Our protagonists for the evening are the Sandin family - a wealthy clan living in a gated community. The father, James (Ethan Hawke), is a successful businessman who sells state-of-the-art security systems for use during the Purge. His wife Mary (Lena Headey, who I'm told is a Game of Throne) is a woman who womans. Their teenage daughter Zoey (Adelaide Kane) rebels against the strict rules laid down by her father, spurred on by her Statutory Rapey boyfriend, Henry (Tony Oller). The younger son Charlie (Max Burkholder) has invented a little remote-controlled robot that is equipped with night vision and silent wheels and has a secret hiding place behind a loose panel in his closet. You can practically hear Chekhov's gun getting cocked for the third act.

At 7 PM, the Purge begins and the family cozies up behind their thick steel barricades, safe in the knowledge that they will live to see another - oh, wait. Charlie let in a homeless man who is being pursued by a cadre of masked strangers.


Oh, that Charlie. What a goof.

The strangers, led by a charismatic and totally bonkers young man (Rhys Wakefield), have picked this man as their target for this year's Purge and will stop at nothing to see him dead. They threaten to murder the entire family if they don't turn the man over to them. The Sandins take issue with this, and prepare themselves for the longest night of their lives.

What a pickle!

The Purge is one of those magical movies through which I can convince my boyfriend I'm psychic by accurately predicting every story beat about 20 minutes before it happens, though that isn't necessarily a bad thing. There is some comfort in familiarity, after all, and The Purge delivers a mostly solidly constructed home invasion thriller that is engaging and (perhaps most importantly) brief.

By sticking with an 85 minute run time, credits included, The Purge ends before it can squander the underdog goodwill earned through its absurdly low $3 million budget. There are a few key movie sins that, had we been forced to spend more time with them, would have overwhelmed the production. For the sake of simplicity, I will divide these flaws into three categories.

First, The Purge is a less than flawless morality play about class division and right to life that frequently bludgeons the audience with its opinion. Obviously, the filmmakers had Something Very Important to say, and wanted to make sure nobody missed it.

This is not an unfounded concern. A good portion of the film is devoted to news coverage of the Purge showing people being mercilessly beaten and killed in every corner of the country. In a very Hunger Games-esque touch, this footage is compiled for the wealthy families to enjoy from the safety of their own homes. The point being that society at large is so desensitized to violence that real world atrocities have become nighttime entertainment. That this message occurs in a film in which the primary draw is the violence inflicted upon unwilling participants is not addressed. 

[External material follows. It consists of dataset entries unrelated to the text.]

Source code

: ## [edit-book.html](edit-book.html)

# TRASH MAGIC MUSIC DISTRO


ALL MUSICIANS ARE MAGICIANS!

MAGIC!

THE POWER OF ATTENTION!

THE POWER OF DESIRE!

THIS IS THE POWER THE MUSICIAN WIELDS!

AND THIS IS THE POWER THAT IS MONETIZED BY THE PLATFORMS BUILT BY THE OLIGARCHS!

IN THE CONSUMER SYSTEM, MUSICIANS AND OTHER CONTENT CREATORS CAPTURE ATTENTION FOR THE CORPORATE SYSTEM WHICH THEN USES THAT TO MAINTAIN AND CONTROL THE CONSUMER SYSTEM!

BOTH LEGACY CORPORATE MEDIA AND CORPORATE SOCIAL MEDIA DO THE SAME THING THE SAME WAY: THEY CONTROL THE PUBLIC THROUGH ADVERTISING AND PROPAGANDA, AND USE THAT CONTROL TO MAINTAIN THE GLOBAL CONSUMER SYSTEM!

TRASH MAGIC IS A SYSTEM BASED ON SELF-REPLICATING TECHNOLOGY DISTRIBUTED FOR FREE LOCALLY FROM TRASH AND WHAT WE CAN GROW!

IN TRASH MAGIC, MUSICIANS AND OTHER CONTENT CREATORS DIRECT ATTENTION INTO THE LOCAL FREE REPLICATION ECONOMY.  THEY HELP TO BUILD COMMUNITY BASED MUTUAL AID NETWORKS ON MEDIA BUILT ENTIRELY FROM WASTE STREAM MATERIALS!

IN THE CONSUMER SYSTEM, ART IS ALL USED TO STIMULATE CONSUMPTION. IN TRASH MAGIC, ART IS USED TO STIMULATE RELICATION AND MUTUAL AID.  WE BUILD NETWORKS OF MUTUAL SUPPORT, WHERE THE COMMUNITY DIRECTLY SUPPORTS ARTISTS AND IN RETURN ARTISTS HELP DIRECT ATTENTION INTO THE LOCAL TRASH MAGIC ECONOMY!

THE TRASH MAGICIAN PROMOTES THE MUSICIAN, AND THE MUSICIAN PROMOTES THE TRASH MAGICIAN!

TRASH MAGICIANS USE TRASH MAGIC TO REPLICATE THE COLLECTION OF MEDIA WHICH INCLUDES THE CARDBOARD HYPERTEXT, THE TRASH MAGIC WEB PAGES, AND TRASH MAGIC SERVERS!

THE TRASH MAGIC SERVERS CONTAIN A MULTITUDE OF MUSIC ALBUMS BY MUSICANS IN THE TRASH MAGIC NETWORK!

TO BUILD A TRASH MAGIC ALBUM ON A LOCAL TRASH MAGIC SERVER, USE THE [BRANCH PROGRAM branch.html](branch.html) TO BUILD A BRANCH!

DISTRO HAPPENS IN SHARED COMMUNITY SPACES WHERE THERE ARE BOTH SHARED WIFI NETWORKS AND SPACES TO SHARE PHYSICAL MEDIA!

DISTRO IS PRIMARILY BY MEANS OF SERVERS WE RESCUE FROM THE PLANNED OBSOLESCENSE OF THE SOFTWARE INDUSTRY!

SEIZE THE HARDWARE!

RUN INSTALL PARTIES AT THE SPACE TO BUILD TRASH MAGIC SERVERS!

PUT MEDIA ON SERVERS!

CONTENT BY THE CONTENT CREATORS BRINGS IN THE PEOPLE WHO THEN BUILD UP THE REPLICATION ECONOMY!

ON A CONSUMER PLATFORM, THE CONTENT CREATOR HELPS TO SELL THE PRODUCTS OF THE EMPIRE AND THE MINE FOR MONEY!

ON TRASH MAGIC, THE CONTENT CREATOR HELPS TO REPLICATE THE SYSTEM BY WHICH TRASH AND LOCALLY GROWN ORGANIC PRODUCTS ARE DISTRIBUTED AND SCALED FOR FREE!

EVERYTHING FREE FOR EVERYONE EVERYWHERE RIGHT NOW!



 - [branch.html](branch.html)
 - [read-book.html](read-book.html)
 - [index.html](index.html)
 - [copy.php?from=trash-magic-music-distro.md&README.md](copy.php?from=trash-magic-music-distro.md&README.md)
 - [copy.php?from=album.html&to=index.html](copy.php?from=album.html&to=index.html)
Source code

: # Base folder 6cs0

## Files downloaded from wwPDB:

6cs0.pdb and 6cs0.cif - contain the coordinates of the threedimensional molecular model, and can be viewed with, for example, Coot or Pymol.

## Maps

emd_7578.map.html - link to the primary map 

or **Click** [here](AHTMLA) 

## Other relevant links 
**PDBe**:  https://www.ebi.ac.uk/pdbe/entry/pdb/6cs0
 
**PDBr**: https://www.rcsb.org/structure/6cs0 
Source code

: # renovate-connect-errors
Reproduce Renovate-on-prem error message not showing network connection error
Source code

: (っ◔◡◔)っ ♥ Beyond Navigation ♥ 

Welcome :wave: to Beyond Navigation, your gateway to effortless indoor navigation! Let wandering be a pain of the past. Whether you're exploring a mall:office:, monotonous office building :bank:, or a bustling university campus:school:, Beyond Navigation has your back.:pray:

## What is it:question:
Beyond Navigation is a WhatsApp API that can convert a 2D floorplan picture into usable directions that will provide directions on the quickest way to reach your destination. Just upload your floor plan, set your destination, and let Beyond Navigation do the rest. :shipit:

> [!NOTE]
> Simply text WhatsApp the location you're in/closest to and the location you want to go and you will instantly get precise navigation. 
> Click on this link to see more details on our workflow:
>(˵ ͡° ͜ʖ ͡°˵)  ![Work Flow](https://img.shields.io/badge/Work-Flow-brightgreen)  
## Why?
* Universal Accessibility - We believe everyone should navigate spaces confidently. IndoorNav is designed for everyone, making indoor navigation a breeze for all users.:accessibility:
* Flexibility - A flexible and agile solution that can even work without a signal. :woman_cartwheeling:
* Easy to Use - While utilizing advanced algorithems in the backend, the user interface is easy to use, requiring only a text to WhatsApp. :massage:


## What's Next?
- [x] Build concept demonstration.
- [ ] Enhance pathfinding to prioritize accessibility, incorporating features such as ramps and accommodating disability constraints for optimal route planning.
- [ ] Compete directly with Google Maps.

Most of the violence in the film is inflicted upon faceless, mask-wearing criminals or villains so cartoonishly evil that they are in fact stripped of all humanity. However, this doesn't change the fact that  this is exactly what the filmmakers are condemning, and that cognitive dissonance lingers throughout the film.


Yup, there's still humans under there. Isn't it weird how masks work?

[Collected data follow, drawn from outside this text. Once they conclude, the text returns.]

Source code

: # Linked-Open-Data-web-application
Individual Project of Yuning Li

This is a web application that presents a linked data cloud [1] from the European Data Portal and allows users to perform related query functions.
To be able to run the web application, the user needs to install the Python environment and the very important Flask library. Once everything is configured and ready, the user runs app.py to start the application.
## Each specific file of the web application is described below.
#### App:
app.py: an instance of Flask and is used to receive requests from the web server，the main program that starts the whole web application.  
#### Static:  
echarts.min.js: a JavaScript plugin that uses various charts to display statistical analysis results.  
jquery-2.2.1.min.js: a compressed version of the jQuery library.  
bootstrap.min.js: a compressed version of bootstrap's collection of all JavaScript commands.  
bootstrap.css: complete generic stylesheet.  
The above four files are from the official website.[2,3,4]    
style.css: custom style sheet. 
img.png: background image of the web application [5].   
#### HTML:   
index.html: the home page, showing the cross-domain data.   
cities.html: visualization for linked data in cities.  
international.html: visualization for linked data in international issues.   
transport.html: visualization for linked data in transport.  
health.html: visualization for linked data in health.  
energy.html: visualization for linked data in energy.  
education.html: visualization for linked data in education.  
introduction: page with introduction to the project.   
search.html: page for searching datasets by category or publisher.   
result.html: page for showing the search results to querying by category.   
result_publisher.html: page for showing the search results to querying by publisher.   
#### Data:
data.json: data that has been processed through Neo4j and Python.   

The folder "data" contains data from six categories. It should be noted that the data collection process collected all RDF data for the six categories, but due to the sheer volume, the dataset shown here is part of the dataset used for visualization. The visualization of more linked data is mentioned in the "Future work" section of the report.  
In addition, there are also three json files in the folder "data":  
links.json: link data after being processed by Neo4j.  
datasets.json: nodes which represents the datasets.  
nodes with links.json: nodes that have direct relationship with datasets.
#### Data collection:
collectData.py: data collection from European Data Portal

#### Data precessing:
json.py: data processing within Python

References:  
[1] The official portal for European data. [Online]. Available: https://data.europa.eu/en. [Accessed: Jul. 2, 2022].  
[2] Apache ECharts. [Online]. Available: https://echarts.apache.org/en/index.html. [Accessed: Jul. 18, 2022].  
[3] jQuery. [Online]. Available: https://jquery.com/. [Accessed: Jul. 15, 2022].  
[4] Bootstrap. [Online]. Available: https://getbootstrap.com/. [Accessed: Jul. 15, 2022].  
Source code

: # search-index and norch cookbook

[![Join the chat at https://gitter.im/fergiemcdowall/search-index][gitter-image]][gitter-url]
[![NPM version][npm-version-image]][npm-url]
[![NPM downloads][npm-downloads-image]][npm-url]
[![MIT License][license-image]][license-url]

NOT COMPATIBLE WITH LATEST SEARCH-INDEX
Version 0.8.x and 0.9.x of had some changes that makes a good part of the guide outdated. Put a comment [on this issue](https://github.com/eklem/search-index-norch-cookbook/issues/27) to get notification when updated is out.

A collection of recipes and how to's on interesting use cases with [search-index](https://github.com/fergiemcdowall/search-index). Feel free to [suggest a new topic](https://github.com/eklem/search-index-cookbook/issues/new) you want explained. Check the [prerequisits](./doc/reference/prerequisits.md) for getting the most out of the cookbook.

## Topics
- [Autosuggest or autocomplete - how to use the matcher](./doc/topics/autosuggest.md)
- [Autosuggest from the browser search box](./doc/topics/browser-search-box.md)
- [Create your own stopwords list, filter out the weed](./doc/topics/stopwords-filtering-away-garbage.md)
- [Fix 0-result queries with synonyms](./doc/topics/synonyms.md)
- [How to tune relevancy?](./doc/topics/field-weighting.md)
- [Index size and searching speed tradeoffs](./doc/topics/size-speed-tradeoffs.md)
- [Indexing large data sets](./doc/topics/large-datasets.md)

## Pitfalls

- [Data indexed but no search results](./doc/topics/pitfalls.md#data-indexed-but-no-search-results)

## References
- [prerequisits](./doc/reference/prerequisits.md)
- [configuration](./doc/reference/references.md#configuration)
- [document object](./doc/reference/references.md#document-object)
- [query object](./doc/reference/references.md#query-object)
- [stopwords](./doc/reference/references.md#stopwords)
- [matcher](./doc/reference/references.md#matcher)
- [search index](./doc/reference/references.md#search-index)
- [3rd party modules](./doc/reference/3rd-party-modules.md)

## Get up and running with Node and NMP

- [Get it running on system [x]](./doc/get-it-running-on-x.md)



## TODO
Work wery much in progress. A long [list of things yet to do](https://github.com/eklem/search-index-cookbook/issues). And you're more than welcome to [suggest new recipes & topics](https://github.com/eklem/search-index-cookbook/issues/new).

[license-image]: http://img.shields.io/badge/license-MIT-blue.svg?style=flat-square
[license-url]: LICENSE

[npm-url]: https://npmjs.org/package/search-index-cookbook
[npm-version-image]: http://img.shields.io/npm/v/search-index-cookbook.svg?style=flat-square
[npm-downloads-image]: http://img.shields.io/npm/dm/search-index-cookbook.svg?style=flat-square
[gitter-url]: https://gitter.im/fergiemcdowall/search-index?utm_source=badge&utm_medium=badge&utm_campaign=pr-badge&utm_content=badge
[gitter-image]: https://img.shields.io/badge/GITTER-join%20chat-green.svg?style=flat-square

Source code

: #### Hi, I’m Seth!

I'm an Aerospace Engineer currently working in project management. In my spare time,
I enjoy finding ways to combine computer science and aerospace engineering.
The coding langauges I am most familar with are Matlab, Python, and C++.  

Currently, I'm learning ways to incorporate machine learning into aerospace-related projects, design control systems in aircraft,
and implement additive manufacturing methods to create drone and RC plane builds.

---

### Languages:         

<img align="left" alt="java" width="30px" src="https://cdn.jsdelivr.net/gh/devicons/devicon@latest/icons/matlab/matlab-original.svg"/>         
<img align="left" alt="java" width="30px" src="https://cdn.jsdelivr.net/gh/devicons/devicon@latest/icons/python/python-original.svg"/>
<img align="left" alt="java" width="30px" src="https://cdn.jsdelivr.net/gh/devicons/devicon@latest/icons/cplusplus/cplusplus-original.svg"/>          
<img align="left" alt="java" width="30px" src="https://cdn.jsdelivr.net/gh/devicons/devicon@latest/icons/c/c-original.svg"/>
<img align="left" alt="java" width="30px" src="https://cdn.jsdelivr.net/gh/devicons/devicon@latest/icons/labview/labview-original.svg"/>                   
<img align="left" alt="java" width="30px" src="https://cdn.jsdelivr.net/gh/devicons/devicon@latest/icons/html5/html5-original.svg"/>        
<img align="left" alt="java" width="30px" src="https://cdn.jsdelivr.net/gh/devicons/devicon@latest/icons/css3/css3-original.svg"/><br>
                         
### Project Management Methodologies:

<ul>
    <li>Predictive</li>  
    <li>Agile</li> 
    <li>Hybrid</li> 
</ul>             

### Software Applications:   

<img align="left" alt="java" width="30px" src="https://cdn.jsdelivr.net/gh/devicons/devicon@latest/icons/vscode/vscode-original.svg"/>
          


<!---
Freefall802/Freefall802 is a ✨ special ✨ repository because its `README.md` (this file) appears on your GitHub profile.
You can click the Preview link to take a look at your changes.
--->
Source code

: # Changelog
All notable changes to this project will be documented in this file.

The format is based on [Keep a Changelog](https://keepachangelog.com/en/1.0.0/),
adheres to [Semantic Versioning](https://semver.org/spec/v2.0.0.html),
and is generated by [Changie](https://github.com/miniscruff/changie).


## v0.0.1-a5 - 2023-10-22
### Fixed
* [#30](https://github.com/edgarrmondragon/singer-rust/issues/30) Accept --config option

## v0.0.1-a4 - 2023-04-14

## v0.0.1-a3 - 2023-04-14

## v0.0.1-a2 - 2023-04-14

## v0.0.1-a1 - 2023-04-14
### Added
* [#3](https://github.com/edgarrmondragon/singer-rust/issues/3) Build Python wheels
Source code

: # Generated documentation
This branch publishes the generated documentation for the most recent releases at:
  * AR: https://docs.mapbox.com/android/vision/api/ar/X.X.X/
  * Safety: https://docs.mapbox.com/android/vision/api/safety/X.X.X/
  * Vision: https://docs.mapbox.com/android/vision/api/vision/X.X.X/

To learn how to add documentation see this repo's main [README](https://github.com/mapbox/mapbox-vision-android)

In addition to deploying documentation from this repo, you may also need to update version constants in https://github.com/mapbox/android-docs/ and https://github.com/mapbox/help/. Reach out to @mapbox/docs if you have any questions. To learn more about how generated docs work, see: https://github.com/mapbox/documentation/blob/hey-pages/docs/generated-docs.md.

Second, the editing is kind of a mess. The entire film takes place in a sprawling mansion but we the audience get very little sense of the geography of the house and where rooms are in relation to one another. Thus intercutting a scene of somebody about to get murdered in one room and somebody running to save them from another room has no real impact because we have no clue how close together those rooms actually are.

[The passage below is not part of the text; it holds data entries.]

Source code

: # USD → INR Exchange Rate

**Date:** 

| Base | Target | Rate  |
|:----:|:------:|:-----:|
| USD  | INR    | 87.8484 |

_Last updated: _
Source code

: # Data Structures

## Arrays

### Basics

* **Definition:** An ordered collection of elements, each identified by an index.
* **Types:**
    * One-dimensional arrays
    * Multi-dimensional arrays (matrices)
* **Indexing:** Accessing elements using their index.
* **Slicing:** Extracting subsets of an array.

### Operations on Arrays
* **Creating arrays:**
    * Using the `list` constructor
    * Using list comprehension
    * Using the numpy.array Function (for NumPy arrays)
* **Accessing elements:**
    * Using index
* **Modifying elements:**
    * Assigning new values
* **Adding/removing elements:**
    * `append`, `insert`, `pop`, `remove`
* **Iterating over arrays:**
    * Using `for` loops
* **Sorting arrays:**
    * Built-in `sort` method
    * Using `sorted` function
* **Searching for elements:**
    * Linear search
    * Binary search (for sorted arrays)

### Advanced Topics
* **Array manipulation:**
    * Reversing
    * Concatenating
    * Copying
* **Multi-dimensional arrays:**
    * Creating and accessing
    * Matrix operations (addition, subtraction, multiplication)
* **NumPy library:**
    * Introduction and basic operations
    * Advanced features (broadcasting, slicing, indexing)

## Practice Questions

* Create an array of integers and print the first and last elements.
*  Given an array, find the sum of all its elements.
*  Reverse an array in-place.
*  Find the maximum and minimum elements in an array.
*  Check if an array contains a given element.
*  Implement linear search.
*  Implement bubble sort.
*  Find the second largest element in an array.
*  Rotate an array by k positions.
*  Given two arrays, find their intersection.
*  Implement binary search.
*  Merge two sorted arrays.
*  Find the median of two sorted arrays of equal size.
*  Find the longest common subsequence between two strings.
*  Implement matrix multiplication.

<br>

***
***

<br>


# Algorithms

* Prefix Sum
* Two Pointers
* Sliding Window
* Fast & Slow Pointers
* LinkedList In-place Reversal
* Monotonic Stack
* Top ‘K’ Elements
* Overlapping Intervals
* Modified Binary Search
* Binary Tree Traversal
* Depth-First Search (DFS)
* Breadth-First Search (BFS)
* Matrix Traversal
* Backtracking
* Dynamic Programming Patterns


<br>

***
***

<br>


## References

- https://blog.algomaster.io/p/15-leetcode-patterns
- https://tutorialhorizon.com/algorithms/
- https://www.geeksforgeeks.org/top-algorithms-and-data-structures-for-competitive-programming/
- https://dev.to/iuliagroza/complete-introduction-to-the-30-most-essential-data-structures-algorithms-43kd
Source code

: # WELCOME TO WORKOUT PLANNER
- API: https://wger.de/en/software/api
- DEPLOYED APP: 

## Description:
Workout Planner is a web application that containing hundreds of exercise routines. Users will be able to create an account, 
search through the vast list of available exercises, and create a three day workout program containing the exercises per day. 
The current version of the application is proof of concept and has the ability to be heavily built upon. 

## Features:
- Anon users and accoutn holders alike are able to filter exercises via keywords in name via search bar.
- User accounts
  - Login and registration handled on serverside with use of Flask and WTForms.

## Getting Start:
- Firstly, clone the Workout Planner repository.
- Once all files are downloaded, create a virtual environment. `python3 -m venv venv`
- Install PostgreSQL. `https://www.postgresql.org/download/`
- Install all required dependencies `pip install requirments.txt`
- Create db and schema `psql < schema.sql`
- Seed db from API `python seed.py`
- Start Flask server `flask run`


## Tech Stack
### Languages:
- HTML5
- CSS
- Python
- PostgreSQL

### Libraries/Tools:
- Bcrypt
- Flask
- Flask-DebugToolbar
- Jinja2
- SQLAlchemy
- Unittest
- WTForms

In addition, there is a lengthy stalking scene straight out of an 80's slasher movie in which Mary crosses three rooms pursued by a shadowy figure that, if the cross-cutting is to be believed, actually took place over a good half hour of filmic time. 

And do you know that scene in the end of every action movie where the hero is about to get stabbed/shot/freeze rayed but the villain screams and falls, revealing the sidekick holding a gun who miraculously saves the day? Do you like that scene? Good. It happens approximately 29 times.

Finally, the characters act like the worst of the worst Stupid Horror Movie Characters. They bumble all over the place slamming doors and turning lights on when they're trying to hide and getting jump scared around every corner. The first ten minutes even feature the hackneyed "something is hiding behind the refrigerator door!" scare.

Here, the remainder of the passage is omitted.